Amended Form of Performance Based Share Agreement under the 1996
Plan - 1998 Grants.
, 1998
Homestake Mining Company
000 Xxxxxxxxxx Xxxxxx
Xxx Xxxxxxxxx, XX 00000
RE: GRANT OF RIGHT TO RECEIVE PERFORMANCE BASED SHARES
Dear :
Effective upon your entering into this agreement, Homestake
Mining Company ("Company") grants you the right to receive
shares of its $1.00 value common stock ("Shares")
on the following terms and conditions:
1. This grant is made under the Company's Stock Option and
Share Rights Plan - 1996 (the "Plan"). Any capitalized terms
used in this agreement that are not defined in this agreement
have the meanings given to them in the Plan.

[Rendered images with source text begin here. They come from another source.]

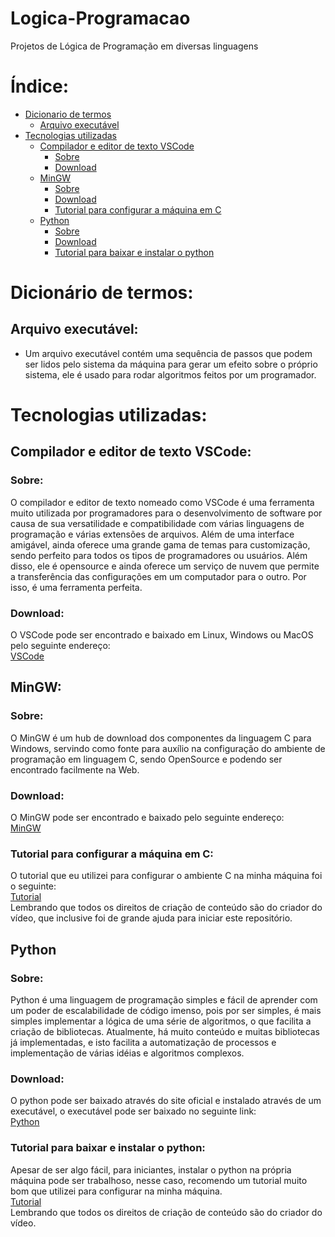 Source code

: # Logica-Programacao
Projetos de Lógica de Programação em diversas linguagens

# Índice:
- [Dicionario de termos](#dicionário-de-termos)
  - [Arquivo executável](#arquivo-executável)
- [Tecnologias utilizadas](#tecnologias-utilizadas)
  - [Compilador e editor de texto VSCode](#compilador-e-editor-de-texto-vscode)
     - [Sobre](#sobre)
     - [Download](#download)
  - [MinGW](#mingw)
     - [Sobre](#sobre-1)
     - [Download](#download-1)
     - [Tutorial para configurar a máquina em C](#tutorial-para-configurar-a-máquina-em-c)
  - [Python]()
     - [Sobre](#sobre-2)
     - [Download](#download-2)
     - [Tutorial para baixar e instalar o python](#tutorial-para-baixar-e-instalar-o-python)

# Dicionário de termos:

## Arquivo executável:
- Um arquivo executável contém uma sequência de passos que podem ser lidos pelo sistema da máquina para gerar um efeito sobre o próprio sistema, ele é usado para rodar algoritmos feitos por um programador.

# Tecnologias utilizadas:

## Compilador e editor de texto VSCode:
### Sobre:
 O compilador e editor de texto nomeado como VSCode é uma ferramenta muito utilizada por programadores para o desenvolvimento de software por causa de sua versatilidade e compatibilidade com várias linguagens de programação e várias extensões de arquivos. Além de uma interface amigável, ainda oferece uma grande gama de temas para customização, sendo perfeito para todos os tipos de programadores ou usuários. Além disso, ele é opensource e ainda oferece um serviço de nuvem que permite a transferência das configurações em um computador para o outro. Por isso, é uma ferramenta perfeita.

### Download:
  O VSCode pode ser encontrado e baixado em Linux, Windows ou MacOS pelo seguinte endereço:<br>
  [VSCode](https://code.visualstudio.com/)

## MinGW:
### Sobre:
 O MinGW é um hub de download dos componentes da linguagem C para Windows, servindo como fonte para auxílio na configuração do ambiente de programação em linguagem C, sendo OpenSource e podendo ser encontrado facilmente na Web.

### Download:
 O MinGW pode ser encontrado e baixado pelo seguinte endereço:<br>
  [MinGW](https://sourceforge.net/projects/mingw/)

### Tutorial para configurar a máquina em C:
  O tutorial que eu utilizei para configurar o ambiente C na minha máquina foi o seguinte:<br>
  [Tutorial](https://www.youtube.com/watch?v=3pfRvy_gfqY)<br>
  Lembrando que todos os direitos de criação de conteúdo são do criador do vídeo, que inclusive foi de grande ajuda para iniciar este repositório.<br>

## Python
### Sobre:
 Python é uma linguagem de programação simples e fácil de aprender com um poder de escalabilidade de código imenso, pois por ser simples, é mais simples implementar a lógica de uma série de algoritmos, o que facilita a criação de bibliotecas. Atualmente, há muito conteúdo e muitas bibliotecas já implementadas, e isto facilita a automatização de processos e implementação de várias idéias e algoritmos complexos.

### Download:
  O python pode ser baixado através do site oficial e instalado através de um executável, o executável pode ser baixado no seguinte link:<br>
  [Python](https://www.python.org/downloads/)

### Tutorial para baixar e instalar o python:
  Apesar de ser algo fácil, para iniciantes, instalar o python na própria máquina pode ser trabalhoso, nesse caso, recomendo um tutorial muito bom que utilizei para configurar na minha máquina. <br>
  [Tutorial](https://www.youtube.com/watch?v=ctcDfKYrzOQ)<br>
  Lembrando que todos os direitos de criação de conteúdo são do criador do vídeo.<br>
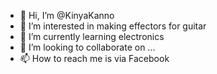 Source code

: - 👋 Hi, I’m @KinyaKanno
- 👀 I’m interested in making effectors for guitar
- 🌱 I’m currently learning electronics
- 💞️ I’m looking to collaborate on ...
- 📫 How to reach me is via Facebook

<!---
KinyaKanno/KinyaKanno is a ✨ special ✨ repository because its `README.md` (this file) appears on your GitHub profile.
You can click the Preview link to take a look at your changes.
--->
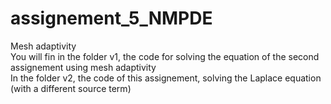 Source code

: # assignement_5_NMPDE
Mesh adaptivity
<br> You will fin in the folder v1, the code for solving the equation of the second assignement using mesh adaptivity
<br> In the folder v2, the code of this assignement, solving the Laplace equation (with a different source term)
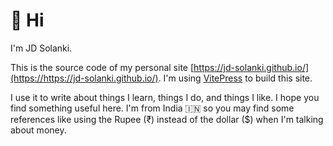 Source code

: # 👋 Hi

I'm JD Solanki.

This is the source code of my personal site [https://jd-solanki.github.io/](https://https://jd-solanki.github.io/). I'm using [VitePress](https://vitepress.vuejs.org/) to build this site.

I use it to write about things I learn, things I do, and things I like. I hope you find something useful here. I'm from India 🇮🇳 so you may find some references like using the Rupee (₹) instead of the dollar ($) when I'm talking about money.
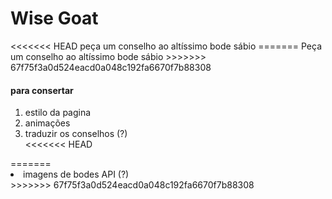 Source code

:<h1>Wise Goat</h1>
<<<<<<< HEAD
peça um conselho ao altíssimo bode sábio
=======
Peça um conselho ao altíssimo bode sábio
>>>>>>> 67f75f3a0d524eacd0a048c192fa6670f7b88308

<h4>para consertar</h4>
<ol>
    <li>estilo da pagina</li>
    <li>animações</li>
    <li>traduzir os conselhos (?)</li>
<<<<<<< HEAD
</ol>
=======
    <li>imagens de bodes API (?)</li>
</ol>
>>>>>>> 67f75f3a0d524eacd0a048c192fa6670f7b88308
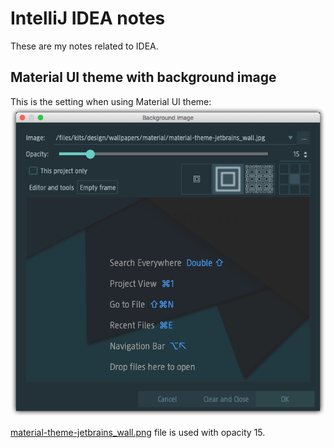 # IntelliJ IDEA notes

These are my notes related to IDEA.

## Material UI theme with background image

This is the setting when using Material UI theme:
![](./images/idea-background-image-setting.png)

[material-theme-jetbrains_wall.png](./images/material-theme-jetbrains_wall.jpg) file is used with opacity 15.

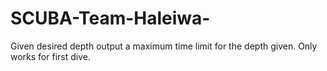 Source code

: # SCUBA-Team-Haleiwa-
Given desired depth output a maximum time limit for the depth given.
Only works for first dive.
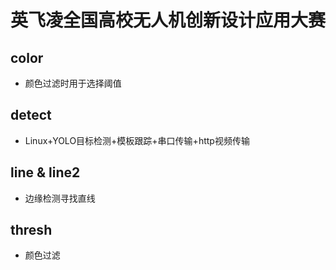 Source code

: # 英飞凌全国高校无人机创新设计应用大赛

## color
- 颜色过滤时用于选择阈值

## detect
- Linux+YOLO目标检测+模板跟踪+串口传输+http视频传输

## line & line2
- 边缘检测寻找直线

## thresh
- 颜色过滤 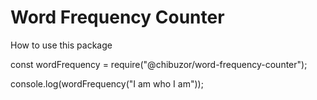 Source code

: # Word Frequency Counter

  How to use this package
  
const wordFrequency = require("@chibuzor/word-frequency-counter");

console.log(wordFrequency("I am who I am"));
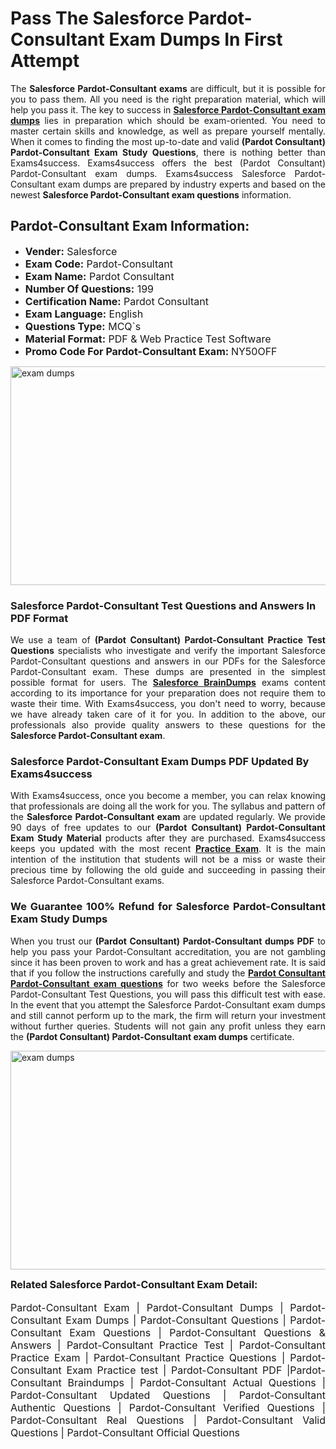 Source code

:<h1><strong><strong>Pass The Salesforce Pardot-Consultant Exam Dumps In First Attempt</strong></strong></h1> <p style="text-align:justify">The <strong>Salesforce Pardot-Consultant exams</strong> are difficult, but it is possible for you to pass them. All you need is the right preparation material, which will help you pass it. The key to success in <a href="https://www.exams4success.com/salesforce/pardot-consultant-pdf-exam-dumps"><strong>Salesforce Pardot-Consultant exam dumps</strong></a> lies in preparation which should be exam-oriented. You need to master certain skills and knowledge, as well as prepare yourself mentally. When it comes to finding the most up-to-date and valid <strong>(Pardot Consultant) Pardot-Consultant Exam Study Questions</strong>, there is nothing better than Exams4success. Exams4success offers the best (Pardot Consultant) Pardot-Consultant exam dumps. Exams4success Salesforce Pardot-Consultant exam dumps are prepared by industry experts and based on the newest <strong>Salesforce Pardot-Consultant exam questions</strong> information.</p> <h2><strong><strong>Pardot-Consultant Exam Information:</strong></strong></h2> <ul> <li><span style="font-size:16px"><strong>Vender:</strong> Salesforce</span></li> <li><span style="font-size:16px"><strong>Exam Code:</strong> Pardot-Consultant</span></li> <li><span style="font-size:16px"><strong>Exam Name:</strong> Pardot Consultant</span></li> <li><span style="font-size:16px"><strong>Number Of Questions:</strong> 199</span></li> <li><span style="font-size:16px"><strong>Certification Name:</strong> Pardot Consultant</span></li> <li><span style="font-size:16px"><strong>Exam Language:</strong> English</span></li> <li><span style="font-size:16px"><strong>Questions Type:</strong> MCQ`s</span></li> <li><span style="font-size:16px"><strong>Material Format:</strong> PDF & Web Practice Test Software</span></li> <li><span style="font-size:16px"><strong>Promo Code For Pardot-Consultant Exam: </strong>NY50OFF</span></li> </ul> <p><a href="https://www.exams4success.com/salesforce/pardot-consultant-pdf-exam-dumps" rel="no-follow"><img alt="exam dumps" src="https://www.certcollections.com/uploads/content/infrist1.png" style="height:350px; width:750px" /></a></p> <h3><strong>Salesforce Pardot-Consultant Test Questions and Answers In PDF Format</strong></h3> <p style="text-align:justify">We use a team of <strong>(Pardot Consultant) Pardot-Consultant Practice Test Questions</strong> specialists who investigate and verify the important Salesforce Pardot-Consultant questions and answers in our PDFs for the Salesforce Pardot-Consultant exam. These dumps are presented in the simplest possible format for users. The <a href="https://www.exams4success.com/salesforce-exam-dumps"><strong>Salesforce BrainDumps</strong></a> exams content according to its importance for your preparation does not require them to waste their time. With Exams4success, you don't need to worry, because we have already taken care of it for you. In addition to the above, our professionals also provide quality answers to these questions for the<strong> Salesforce Pardot-Consultant exam</strong>.</p> <h3><strong> Salesforce Pardot-Consultant Exam Dumps PDF Updated By Exams4success</strong></h3> <p style="text-align:justify">With Exams4success, once you become a member, you can relax knowing that professionals are doing all the work for you. The syllabus and pattern of the <strong>Salesforce Pardot-Consultant exam </strong>are updated regularly. We provide 90 days of free updates to our <strong>(Pardot Consultant) Pardot-Consultant Exam Study Material</strong> products after they are purchased. Exams4success keeps you updated with the most recent <a href="https://www.exams4success.com/"><strong>Practice Exam</strong></a>. It is the main intention of the institution that students will not be a miss or waste their precious time by following the old guide and succeeding in passing their Salesforce Pardot-Consultant exams.</p> <h3 style="text-align:justify"><strong>We Guarantee 100% Refund for Salesforce Pardot-Consultant Exam Study Dumps</strong></h3> <p style="text-align:justify">When you trust our <strong>(Pardot Consultant) Pardot-Consultant dumps PDF</strong> to help you pass your Pardot-Consultant accreditation, you are not gambling since it has been proven to work and has a great achievement rate. It is said that if you follow the instructions carefully and study the <a href="https://www.exams4success.com/salesforce/pardot-consultant-pdf-exam-dumps"><strong>Pardot Consultant Pardot-Consultant exam questions</strong></a> for two weeks before the Salesforce Pardot-Consultant Test Questions, you will pass this difficult test with ease. In the event that you attempt the Salesforce Pardot-Consultant exam dumps and still cannot perform up to the mark, the firm will return your investment without further queries. Students will not gain any profit unless they earn the <strong>(Pardot Consultant) Pardot-Consultant exam dumps</strong> certificate.</p> <p style="text-align:justify"><a href="https://www.exams4success.com/salesforce/pardot-consultant-pdf-exam-dumps" rel="no-follow"><img alt="exam dumps" src="https://www.certcollections.com/uploads/content/free_demo1.png" style="height:350px; width:750px" /></a></p> <p style="text-align:justify"><span style="font-size:16px"><strong>Related Salesforce Pardot-Consultant Exam Detail:</strong></span><br /> <br /> <span style="font-size:16px">Pardot-Consultant Exam | Pardot-Consultant Dumps | Pardot-Consultant Exam Dumps | Pardot-Consultant Questions | Pardot-Consultant Exam Questions | Pardot-Consultant Questions & Answers | Pardot-Consultant Practice Test | Pardot-Consultant Practice Exam | Pardot-Consultant Practice Questions | Pardot-Consultant Exam Practice test | Pardot-Consultant PDF |Pardot-Consultant Braindumps | Pardot-Consultant Actual Questions | Pardot-Consultant Updated Questions | Pardot-Consultant Authentic Questions | Pardot-Consultant Verified Questions | Pardot-Consultant Real Questions | Pardot-Consultant Valid Questions | Pardot-Consultant Official Questions</span></p>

2. Effective upon your entering into this agreement, there
also will be established for you in the records of the Company a
Dividend Equivalency Account. As of each subsequent record date
for dividends on the Company's Common Stock, there will be
credited to your Dividend Equivalency Account an amount equal to
the amount of dividends (a "Dividend Equivalent") that would have
been payable in respect of each unvested Share subject to this
agreement had such Share been outstanding on that record date.
Such Dividend Equivalents will accumulate without interest. At
the time your right to receive any Share under this agreement
vests, you will also vest in and be entitled to receive the
accumulated Dividend Equivalents that have accrued in your
Dividend Equivalency Account in respect of such Share. Under no
circumstances will you have any rights in or right to receive any
Dividend Equivalent until you vest in the Share in respect of
which the Dividend Equivalent was credited. If your right to
receive any Shares under this agreement is forfeited, your right
to receive related Dividend Equivalents will also be forfeited at
the same time. Any subsequent reference in this agreement to
Shares will be deemed to refer to the related Dividend
Equivalents, and any subsequent reference in this agreement to
the vesting in and/or issuance of Shares shall be deemed to refer
to the vesting in and/or payment of the related Dividend
Equivalents.
3. Your right to receive Shares under this agreement is
subject to achieving the Annual Performance Goals set out below
and is also subject to compliance with the terms and conditions
of this agreement. Shares will not be issued, and you will have
no rights of ownership in respect of ownership thereof, except
and until your rights to the Shares have vested. Except for
transfers by will or under laws of descent or distribution,
interests in and rights to receive
Shares may not be sold,
assigned, pledged or otherwise transferred until rights to the
Shares have vested and the Shares have been issued.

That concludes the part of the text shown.